Tim Kreider just wrote a piece for The Week (There is no catastrophe so ghastly that America will reform its gun laws) which caused my insides to sing with acknowledgement and agreement.
America is far too divided (and hyperpolitical) to ever change their gun laws, as the massacre at Sandy Hook so clearly demonstrated. As his byline puts it:
We as a nation don’t care about any number of murdered children, no matter how many, or how young. We want our guns.
There has been massacre after massacre in this country, and the American public and those that speak on their behalf have collectively decided that their response to such tragedies is a temporary mourning, followed swiftly by a Saturday morning at the gun range.
It’s time to stop fighting America and just agree that no one cares enough to actually change this issue, and to acknowledge that the repeated and “senseless” “tragedies” are an unfortunate but acceptable casualty of your precious “rights”.

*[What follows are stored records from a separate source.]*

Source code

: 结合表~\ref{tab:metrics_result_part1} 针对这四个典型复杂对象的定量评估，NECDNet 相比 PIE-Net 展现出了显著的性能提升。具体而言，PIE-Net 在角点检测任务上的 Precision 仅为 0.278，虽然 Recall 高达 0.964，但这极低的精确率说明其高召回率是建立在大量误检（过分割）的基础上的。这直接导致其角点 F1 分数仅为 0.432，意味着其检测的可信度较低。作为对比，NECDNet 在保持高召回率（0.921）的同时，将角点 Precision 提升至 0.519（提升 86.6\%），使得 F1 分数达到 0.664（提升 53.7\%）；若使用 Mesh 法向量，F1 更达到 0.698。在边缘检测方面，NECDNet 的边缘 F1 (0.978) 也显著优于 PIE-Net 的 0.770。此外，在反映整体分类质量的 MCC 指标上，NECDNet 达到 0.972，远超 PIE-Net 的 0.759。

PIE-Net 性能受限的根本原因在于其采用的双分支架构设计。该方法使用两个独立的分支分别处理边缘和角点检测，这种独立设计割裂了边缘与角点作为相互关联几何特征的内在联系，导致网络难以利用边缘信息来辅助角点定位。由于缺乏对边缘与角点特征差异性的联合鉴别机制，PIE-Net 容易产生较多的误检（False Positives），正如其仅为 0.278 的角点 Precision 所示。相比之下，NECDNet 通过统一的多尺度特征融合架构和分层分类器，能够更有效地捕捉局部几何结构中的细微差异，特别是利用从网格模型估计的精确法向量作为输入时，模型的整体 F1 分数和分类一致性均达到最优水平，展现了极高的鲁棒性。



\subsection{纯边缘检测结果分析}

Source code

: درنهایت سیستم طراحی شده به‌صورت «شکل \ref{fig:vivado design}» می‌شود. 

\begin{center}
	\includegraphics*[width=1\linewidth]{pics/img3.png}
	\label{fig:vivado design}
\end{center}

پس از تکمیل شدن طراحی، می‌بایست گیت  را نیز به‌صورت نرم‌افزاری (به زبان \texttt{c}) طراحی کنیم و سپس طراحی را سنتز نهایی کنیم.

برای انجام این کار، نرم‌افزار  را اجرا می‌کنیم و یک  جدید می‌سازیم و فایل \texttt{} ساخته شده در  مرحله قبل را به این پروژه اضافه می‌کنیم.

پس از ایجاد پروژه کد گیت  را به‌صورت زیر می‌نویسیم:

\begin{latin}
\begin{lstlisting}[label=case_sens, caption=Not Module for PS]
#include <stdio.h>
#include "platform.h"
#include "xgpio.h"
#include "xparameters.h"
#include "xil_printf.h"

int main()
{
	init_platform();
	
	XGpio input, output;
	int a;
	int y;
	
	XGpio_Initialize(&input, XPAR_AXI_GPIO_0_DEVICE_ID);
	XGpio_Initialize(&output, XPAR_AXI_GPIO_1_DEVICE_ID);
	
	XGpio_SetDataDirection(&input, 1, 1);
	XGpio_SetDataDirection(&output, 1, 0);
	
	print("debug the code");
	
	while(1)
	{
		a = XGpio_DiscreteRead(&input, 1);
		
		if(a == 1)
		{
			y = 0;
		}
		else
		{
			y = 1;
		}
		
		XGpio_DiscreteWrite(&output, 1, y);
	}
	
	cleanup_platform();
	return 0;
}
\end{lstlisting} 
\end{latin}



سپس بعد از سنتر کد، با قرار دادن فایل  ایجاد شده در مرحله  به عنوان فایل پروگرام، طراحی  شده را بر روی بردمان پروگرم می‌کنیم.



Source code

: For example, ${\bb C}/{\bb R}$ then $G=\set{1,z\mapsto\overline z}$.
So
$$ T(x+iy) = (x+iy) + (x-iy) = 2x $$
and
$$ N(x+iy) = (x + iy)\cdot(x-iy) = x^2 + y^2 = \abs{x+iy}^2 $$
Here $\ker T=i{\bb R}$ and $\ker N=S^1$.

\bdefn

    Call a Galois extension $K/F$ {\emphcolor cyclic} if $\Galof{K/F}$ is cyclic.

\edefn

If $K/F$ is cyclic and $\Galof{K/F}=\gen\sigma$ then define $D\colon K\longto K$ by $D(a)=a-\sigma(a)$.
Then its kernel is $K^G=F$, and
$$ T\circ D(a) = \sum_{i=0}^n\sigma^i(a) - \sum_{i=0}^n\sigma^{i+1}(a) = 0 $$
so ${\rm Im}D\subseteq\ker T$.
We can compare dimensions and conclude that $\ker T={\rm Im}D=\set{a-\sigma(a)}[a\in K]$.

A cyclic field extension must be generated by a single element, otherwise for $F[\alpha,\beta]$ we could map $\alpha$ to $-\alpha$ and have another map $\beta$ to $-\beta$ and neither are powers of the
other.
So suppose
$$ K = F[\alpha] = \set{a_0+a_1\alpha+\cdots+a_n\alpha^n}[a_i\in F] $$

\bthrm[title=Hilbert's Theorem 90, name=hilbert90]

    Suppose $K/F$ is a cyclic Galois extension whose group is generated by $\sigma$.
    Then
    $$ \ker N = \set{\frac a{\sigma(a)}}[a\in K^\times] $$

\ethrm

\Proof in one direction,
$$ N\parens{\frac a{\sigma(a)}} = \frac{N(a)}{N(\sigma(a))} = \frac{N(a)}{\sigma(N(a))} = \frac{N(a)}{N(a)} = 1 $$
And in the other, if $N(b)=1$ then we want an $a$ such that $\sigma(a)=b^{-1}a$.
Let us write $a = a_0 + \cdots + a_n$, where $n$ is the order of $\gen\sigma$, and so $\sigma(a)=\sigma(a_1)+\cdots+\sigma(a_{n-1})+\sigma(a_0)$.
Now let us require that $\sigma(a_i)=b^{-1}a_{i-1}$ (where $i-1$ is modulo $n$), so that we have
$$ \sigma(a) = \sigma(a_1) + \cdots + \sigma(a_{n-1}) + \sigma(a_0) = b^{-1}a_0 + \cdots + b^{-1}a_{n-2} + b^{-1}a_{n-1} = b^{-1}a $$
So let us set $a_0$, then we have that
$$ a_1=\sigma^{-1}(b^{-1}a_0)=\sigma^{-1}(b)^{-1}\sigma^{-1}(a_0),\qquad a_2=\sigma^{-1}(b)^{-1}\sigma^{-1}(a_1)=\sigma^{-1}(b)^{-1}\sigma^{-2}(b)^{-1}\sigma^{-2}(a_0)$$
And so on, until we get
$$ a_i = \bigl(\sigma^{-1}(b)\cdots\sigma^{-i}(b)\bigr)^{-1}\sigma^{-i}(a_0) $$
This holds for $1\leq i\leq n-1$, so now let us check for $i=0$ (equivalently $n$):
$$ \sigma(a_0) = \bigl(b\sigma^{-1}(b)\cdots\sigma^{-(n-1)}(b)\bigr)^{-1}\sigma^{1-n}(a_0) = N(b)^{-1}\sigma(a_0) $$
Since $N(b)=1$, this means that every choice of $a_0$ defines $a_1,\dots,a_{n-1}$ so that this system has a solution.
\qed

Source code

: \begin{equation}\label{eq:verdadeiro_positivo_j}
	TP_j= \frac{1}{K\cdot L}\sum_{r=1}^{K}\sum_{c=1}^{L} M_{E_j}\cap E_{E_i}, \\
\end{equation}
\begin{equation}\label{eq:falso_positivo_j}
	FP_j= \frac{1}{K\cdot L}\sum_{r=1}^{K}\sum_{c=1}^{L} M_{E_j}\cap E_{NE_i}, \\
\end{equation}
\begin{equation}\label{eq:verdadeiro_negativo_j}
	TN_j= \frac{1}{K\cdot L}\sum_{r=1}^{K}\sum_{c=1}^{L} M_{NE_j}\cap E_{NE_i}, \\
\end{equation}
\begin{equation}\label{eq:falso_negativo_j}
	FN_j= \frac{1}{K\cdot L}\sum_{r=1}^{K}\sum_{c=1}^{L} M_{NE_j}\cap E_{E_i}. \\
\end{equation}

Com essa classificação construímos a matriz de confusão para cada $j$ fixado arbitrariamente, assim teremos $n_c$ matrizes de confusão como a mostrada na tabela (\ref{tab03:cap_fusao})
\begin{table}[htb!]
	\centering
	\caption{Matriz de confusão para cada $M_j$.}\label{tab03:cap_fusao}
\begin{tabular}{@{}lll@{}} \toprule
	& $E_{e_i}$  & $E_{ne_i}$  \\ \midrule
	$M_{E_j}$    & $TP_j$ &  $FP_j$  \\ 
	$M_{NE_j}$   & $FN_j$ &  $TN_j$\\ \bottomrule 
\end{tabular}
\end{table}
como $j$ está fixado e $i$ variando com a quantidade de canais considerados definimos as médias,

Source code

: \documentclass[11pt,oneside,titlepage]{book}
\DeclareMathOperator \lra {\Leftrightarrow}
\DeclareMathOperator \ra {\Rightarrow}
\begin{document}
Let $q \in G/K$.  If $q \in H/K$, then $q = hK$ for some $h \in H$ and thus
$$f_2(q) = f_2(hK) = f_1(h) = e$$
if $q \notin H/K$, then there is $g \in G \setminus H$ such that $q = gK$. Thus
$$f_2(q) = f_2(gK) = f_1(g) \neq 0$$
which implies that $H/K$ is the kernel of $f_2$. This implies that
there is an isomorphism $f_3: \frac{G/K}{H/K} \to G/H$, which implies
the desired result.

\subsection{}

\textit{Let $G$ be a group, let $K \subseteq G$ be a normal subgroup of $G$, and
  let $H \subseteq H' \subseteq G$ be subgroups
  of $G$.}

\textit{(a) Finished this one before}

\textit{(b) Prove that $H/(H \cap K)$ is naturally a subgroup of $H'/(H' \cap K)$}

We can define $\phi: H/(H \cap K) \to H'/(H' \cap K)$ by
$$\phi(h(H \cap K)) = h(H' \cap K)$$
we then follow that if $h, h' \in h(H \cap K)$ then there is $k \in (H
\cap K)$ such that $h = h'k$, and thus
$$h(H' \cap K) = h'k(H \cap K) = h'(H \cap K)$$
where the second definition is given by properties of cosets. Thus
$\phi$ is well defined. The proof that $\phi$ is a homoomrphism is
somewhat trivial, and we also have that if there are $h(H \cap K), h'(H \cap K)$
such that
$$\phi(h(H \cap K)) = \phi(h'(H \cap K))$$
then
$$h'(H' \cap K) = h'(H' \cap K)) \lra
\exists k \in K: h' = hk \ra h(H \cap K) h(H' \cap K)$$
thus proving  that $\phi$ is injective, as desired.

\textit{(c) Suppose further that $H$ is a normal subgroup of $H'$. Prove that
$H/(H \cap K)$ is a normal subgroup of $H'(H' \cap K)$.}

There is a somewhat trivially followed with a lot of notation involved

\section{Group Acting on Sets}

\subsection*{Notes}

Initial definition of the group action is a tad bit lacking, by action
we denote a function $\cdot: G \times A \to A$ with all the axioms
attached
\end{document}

If we’re not going to do anything again, I’d just like to make one request: given that we’ve all agreed, if only by our passive acquiescence, not to keep this from happening, can we please quit pretending to care? Let’s just skip the histrionics this time: no pro forma shock, condolence photo ops, somber speeches, flags at half-mast, meaningless noises from liberals about legislation, meaningless counter-noises from the NRA about armed guards in elementary schools. Why bother going through the motions of soul-searching when we know very well there’s nothing to search? If we can’t be brave we might at least be honest: when we see the familiar helicopter shots of ambulances outside a school, the clusters of classmates hugging, the sobbing parents being led away, the makeshift shrines of candles and plush toys, instead of looking stricken or covering our mouths or saying “Oh my God” or “How horrible,” let’s just all look each other in the eye and say: “Shit happens.”